As Canova, who chose to depict Helen with the Phrygian pilos, Foley was fond of ideal heads. This is shown by his Penelope, Œnone, and Hermione — from Shakespeare’s Winter’s Tale, not Euripides’ Andromache — exhibited at the Royal Academy. These Greek queens and deities allowed him to sculpt some ideal beauty, which is rare in Victorian statuary, where female portraits were, moreover, uncommon. Edward Foley had previously exhibited a Helen of Troy at the Royal Academy in 1866, though it is impossible to determine how that work differed from the present work.

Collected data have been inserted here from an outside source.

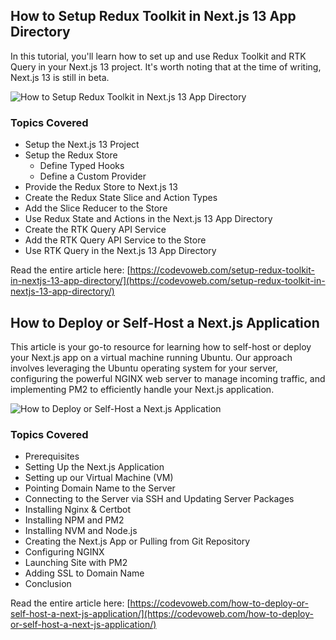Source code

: ## How to Setup Redux Toolkit in Next.js 13 App Directory

In this tutorial, you'll learn how to set up and use Redux Toolkit and RTK Query in your Next.js 13 project. It's worth noting that at the time of writing, Next.js 13 is still in beta. 

![How to Setup Redux Toolkit in Next.js 13 App Directory](https://codevoweb.com/wp-content/uploads/2023/03/How-to-Setup-Redux-Toolkit-in-Next.js-13-App-Directory.webp)

### Topics Covered

- Setup the Next.js 13 Project
- Setup the Redux Store
    - Define Typed Hooks
    - Define a Custom Provider
- Provide the Redux Store to Next.js 13
- Create the Redux State Slice and Action Types
- Add the Slice Reducer to the Store
- Use Redux State and Actions in the Next.js 13 App Directory
- Create the RTK Query API Service
- Add the RTK Query API Service to the Store
- Use RTK Query in the Next.js 13 App Directory


Read the entire article here: [https://codevoweb.com/setup-redux-toolkit-in-nextjs-13-app-directory/](https://codevoweb.com/setup-redux-toolkit-in-nextjs-13-app-directory/)

## How to Deploy or Self-Host a Next.js Application

This article is your go-to resource for learning how to self-host or deploy your Next.js app on a virtual machine running Ubuntu. Our approach involves leveraging the Ubuntu operating system for your server, configuring the powerful NGINX web server to manage incoming traffic, and implementing PM2 to efficiently handle your Next.js application.

![How to Deploy or Self-Host a Next.js Application](https://codevoweb.com/wp-content/uploads/2024/01/How-to-Deploy-or-Self-Host-a-Next.js-Application.webp)

### Topics Covered

- Prerequisites
- Setting Up the Next.js Application
- Setting up our Virtual Machine (VM)
- Pointing Domain Name to the Server
- Connecting to the Server via SSH and Updating Server Packages
- Installing Nginx & Certbot
- Installing NPM and PM2
- Installing NVM and Node.js
- Creating the Next.js App or Pulling from Git Repository
- Configuring NGINX
- Launching Site with PM2
- Adding SSL to Domain Name
- Conclusion

Read the entire article here: [https://codevoweb.com/how-to-deploy-or-self-host-a-next-js-application/](https://codevoweb.com/how-to-deploy-or-self-host-a-next-js-application/)

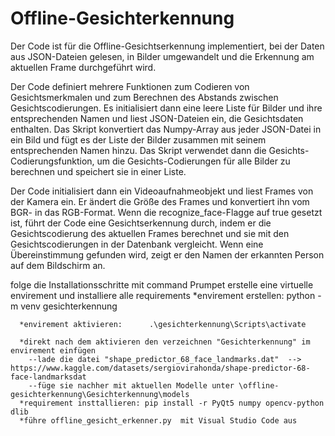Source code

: # Offline-Gesichterkennung
Der Code ist für die Offline-Gesichtserkennung implementiert, bei der Daten aus JSON-Dateien gelesen, in Bilder umgewandelt und die Erkennung am aktuellen Frame durchgeführt wird.

Der Code definiert mehrere Funktionen zum Codieren von Gesichtsmerkmalen und zum Berechnen des Abstands zwischen Gesichtscodierungen. Es initialisiert dann eine leere Liste für Bilder und ihre entsprechenden Namen und liest JSON-Dateien ein, die Gesichtsdaten enthalten. Das Skript konvertiert das Numpy-Array aus jeder JSON-Datei in ein Bild und fügt es der Liste der Bilder zusammen mit seinem entsprechenden Namen hinzu. Das Skript verwendet dann die Gesichts-Codierungsfunktion, um die Gesichts-Codierungen für alle Bilder zu berechnen und speichert sie in einer Liste.

Der Code initialisiert dann ein Videoaufnahmeobjekt und liest Frames von der Kamera ein. Er ändert die Größe des Frames und konvertiert ihn vom BGR- in das RGB-Format. Wenn die recognize_face-Flagge auf true gesetzt ist, führt der Code eine Gesichtserkennung durch, indem er die Gesichtscodierung des aktuellen Frames berechnet und sie mit den Gesichtscodierungen in der Datenbank vergleicht. Wenn eine Übereinstimmung gefunden wird, zeigt er den Namen der erkannten Person auf dem Bildschirm an.

folge die Installationsschritte 
mit command Prumpet erstelle eine virtuelle envirement und installiere alle requirements
      *envirement erstellen:      python -m venv gesichterkennung

      *envirement aktivieren: 	   .\gesichterkennung\Scripts\activate     

      *direkt nach dem aktivieren den verzeichnen "Gesichterkennung" im envirement einfügen
        --lade die datei "shape_predictor_68_face_landmarks.dat"  --> https://www.kaggle.com/datasets/sergiovirahonda/shape-predictor-68-face-landmarksdat
        --füge sie nachher mit aktuellen Modelle unter \offline-gesichterkennung\Gesichterkennung\models
      *requirement insttallieren: pip install -r PyQt5 numpy opencv-python dlib      
      *führe offline_gesicht_erkenner.py  mit Visual Studio Code aus
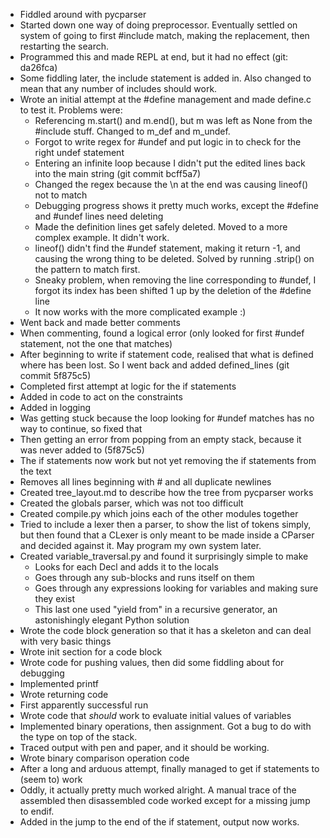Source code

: * Fiddled around with pycparser
* Started down one way of doing preprocessor. Eventually settled on system of going to first #include match, making the
  replacement, then restarting the search.
* Programmed this and made REPL at end, but it had no effect (git: da26fca)
* Some fiddling later, the include statement is added in. Also changed to mean that any number of includes should work.
* Wrote an initial attempt at the #define management and made define.c to test it. Problems were:
  * Referencing m.start() and m.end(), but m was left as None from the #include stuff. Changed to m_def and m_undef.
  * Forgot to write regex for #undef and put logic in to check for the right undef statement
  * Entering an infinite loop because I didn't put the edited lines back into the main string (git commit bcff5a7)
  * Changed the regex because the \n at the end was causing lineof() not to match
  * Debugging progress shows it pretty much works, except the #define and #undef lines need deleting
  * Made the definition lines get safely deleted. Moved to a more complex example. It didn't work.
  * lineof() didn't find the #undef statement, making it return -1, and causing the wrong thing to be deleted.
    Solved by running .strip() on the pattern to match first.
  * Sneaky problem, when removing the line corresponding to #undef, I forgot its index has been shifted 1 up by the
    deletion of the #define line
  * It now works with the more complicated example :)
* Went back and made better comments
* When commenting, found a logical error (only looked for first #undef statement, not the one that matches)
* After beginning to write if statement code, realised that what is defined where has been lost. So I went back and
  added defined_lines (git commit 5f875c5)
* Completed first attempt at logic for the if statements
* Added in code to act on the constraints
* Added in logging
* Was getting stuck because the loop looking for #undef matches has no way to continue, so fixed that
* Then getting an error from popping from an empty stack, because it was never added to (5f875c5)
* The if statements now work but not yet removing the if statements from the text
* Removes all lines beginning with # and all duplicate newlines
* Created tree_layout.md to describe how the tree from pycparser works
* Created the globals parser, which was not too difficult
* Created compile.py which joins each of the other modules together
* Tried to include a lexer then a parser, to show the list of tokens simply, but then found that a CLexer is only meant
  to be made inside a CParser and decided against it. May program my own system later.
* Created variable_traversal.py and found it surprisingly simple to make
  * Looks for each Decl and adds it to the locals
  * Goes through any sub-blocks and runs itself on them
  * Goes through any expressions looking for variables and making sure they exist
  * This last one used "yield from" in a recursive generator, an astonishingly elegant Python solution
* Wrote the code block generation so that it has a skeleton and can deal with very basic things
* Wrote init section for a code block
* Wrote code for pushing values, then did some fiddling about for debugging
* Implemented printf
* Wrote returning code
* First apparently successful run
* Wrote code that *should* work to evaluate initial values of variables
* Implemented binary operations, then assignment. Got a bug to do with the type on top of the stack.
* Traced output with pen and paper, and it should be working.
* Wrote binary comparison operation code
* After a long and arduous attempt, finally managed to get if statements to (seem to) work
* Oddly, it actually pretty much worked alright. A manual trace of the assembled then disassembled code
  worked except for a missing jump to endif.
* Added in the jump to the end of the if statement, output now works.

Thus, this bust of Helen of Troy, dated 1874, signed a few months at most before the sculptor took his own life, is most likely his final work. With this Helen, Foley puts to an end a series of ideal beauties begun eight years earlier with the same subject. It is arguably, as a matter of skill and technique, his most accomplished work : in a true feat of artistry, he managed to sculpt the sumptuous curls of Canova’s Venus Hope, though half concealed beneath an ample veil. Helen’s face, closely resembles another bust : his latest work preserved in public collections, that is a Portrait of a Young Girl dated 1873, held at the National Gallery of Ireland, which, like our Helen, reveals in the girl’s face and the rendering of her clothing the ultima maniera of the sculptor.
Sources
The Exhibition of the Royal Academy, 1873. The 105th., 1873 ; Joseph Irving, Supplement to the Annals of our Time, Londres, 1879 ; Algernon Graves, The Royal Academy of Arts. A Complete Dictionary of Contributors and their Work from its Foundation in 1769 to 1904, vol. 3, London, 1905 ; Walter George Strickland, A Dictionary of Irish Artists, Dublin, 1913 ; John Turpin, “The Career and Achievement of John Henry Foley, Sculptor (1818-1874)”, in Dublin Historical Record, vol. 32, n° 2, march 1979 ; Katherine Eustace, Canova. Ideal Heads, Cambridge, 1997.